If Al-Maliki has authorised the completion of the ghetto, he’s been blindsided by both President Talibani, who condemned the wall, as did thousands of residents of the Shi’ite area of Sadr city who demonstrated against it yesterday.

Now, US Defence Secretary Robert Gates has damned Al-Maliki with faint praise, saying that the current Iraqi Government was “the one we had to work with”. Al-Maliki has been on a tour of neighbouring countries trying to drum up support but his blatant favouritism of Shi’ites has led to the cold shoulder, with King Abdullah of Saudi Arabia refusing to meet him, while Egyptian President Hosni Mubarak was distinctly unenthusiastic, confining himself to one perfunctory meeting.

The wall, which mimics similar ad hoc seperation-and-control measures in other cities such as the largely wrecked Fallujah is shaping up to be one of the key issues in the occupation, taking things in directions unknown.
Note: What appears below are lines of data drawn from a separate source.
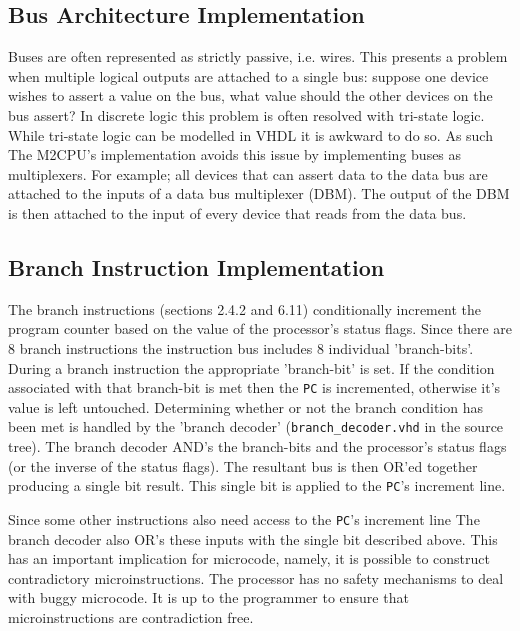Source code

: \documentclass[a4paper,12pt]{article}
\newcommand{\mt}{M2CPU}
\newcommand{\PC}{\texttt{PC}}
\begin{document}
\subsection{Bus Architecture Implementation}
Buses are often represented as strictly passive, i.e. wires. This presents a 
problem when multiple logical outputs are attached to a single bus: suppose one
device wishes to assert a value on the bus, what value should the other 
devices on the bus assert? In discrete logic this problem is often resolved with
tri-state logic. While tri-state logic can be modelled in VHDL it is awkward to 
do so. As such The \mt{}'s implementation avoids this issue by implementing 
buses as multiplexers. For example; all devices that can assert data to the data
bus are attached to the inputs of a data bus multiplexer (DBM). The output of 
the DBM is then attached to the input of every device that reads from the data 
bus.
\par

\subsection{Branch Instruction Implementation}
The branch instructions (sections 2.4.2 and 6.11) conditionally increment the
program counter based on the value of the processor's status flags. Since there
are 8 branch instructions the instruction bus includes 8 individual 
'branch-bits'. During a branch instruction the appropriate 'branch-bit' is set.
If the condition associated with that branch-bit is met then the \PC{} is 
incremented, otherwise it's value is left untouched. Determining whether or 
not the branch condition has been met is handled by the 'branch decoder'
(\texttt{branch\_decoder.vhd} in the source tree). The branch decoder AND's
the branch-bits and the processor's status flags (or the inverse of the status
flags). The resultant bus is then OR'ed together producing a single bit result.
This single bit is applied to the \PC{}'s increment line.
\par

Since some other instructions also need access to the \PC{}'s increment line
The branch decoder also OR's these inputs with the single bit described above.
This has an important implication for microcode, namely, it is possible to 
construct contradictory microinstructions. The processor has no safety 
mechanisms to deal with buggy microcode. It is up to the programmer to ensure
that microinstructions are contradiction free.
\par
\end{document}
The influence of the Israeli ‘ghettoisation’ of the West Bank on the Iraqi process has been made explicit by Nibras Kazimi, one of US client Chalabai’s former aides and a now a visiting scholar at the Hudson Institute. He suggested in 2006:

… a “closed canton” method for Baghdad’s Sunni-heavy suburbs… This should be done using the Israeli method: fence them with concrete and technology. The Israelis have been building a separating wall between them and the Palestinians over the past two years.
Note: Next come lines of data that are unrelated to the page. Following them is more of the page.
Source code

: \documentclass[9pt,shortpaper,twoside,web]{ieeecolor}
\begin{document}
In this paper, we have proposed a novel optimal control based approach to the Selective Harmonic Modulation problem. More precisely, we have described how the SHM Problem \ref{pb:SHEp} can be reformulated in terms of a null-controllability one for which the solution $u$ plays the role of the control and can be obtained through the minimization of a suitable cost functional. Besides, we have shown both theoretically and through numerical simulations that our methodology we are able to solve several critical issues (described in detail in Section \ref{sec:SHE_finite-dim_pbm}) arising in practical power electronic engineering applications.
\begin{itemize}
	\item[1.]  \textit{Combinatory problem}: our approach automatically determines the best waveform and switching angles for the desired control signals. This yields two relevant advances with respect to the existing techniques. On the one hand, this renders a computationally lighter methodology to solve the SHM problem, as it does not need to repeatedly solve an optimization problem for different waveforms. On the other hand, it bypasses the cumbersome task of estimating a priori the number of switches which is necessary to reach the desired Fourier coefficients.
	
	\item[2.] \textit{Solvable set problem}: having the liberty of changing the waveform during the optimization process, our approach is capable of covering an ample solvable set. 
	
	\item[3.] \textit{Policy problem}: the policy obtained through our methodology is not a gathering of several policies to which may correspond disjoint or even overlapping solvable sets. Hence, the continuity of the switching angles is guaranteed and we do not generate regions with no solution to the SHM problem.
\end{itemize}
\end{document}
Of course, he never thought that Shi’ites and Sunnis would unite against the proposal. Why? Because men like Kazimi can’t imagine any relationship to power other than sycophancy — resistance and resilience are unknown to them.

What will happen if Al-Maliki is unseated by a no confidence motion? If the Iraqi Parliament chooses a PM uncongenial to the US, it is possible they will simply deal directly with the Iraqi military (who simply ignored Al-Mailiki’s earlier instructions on the wall) and impose a de facto military dictatorship, though the parliament may continue as a talking shop.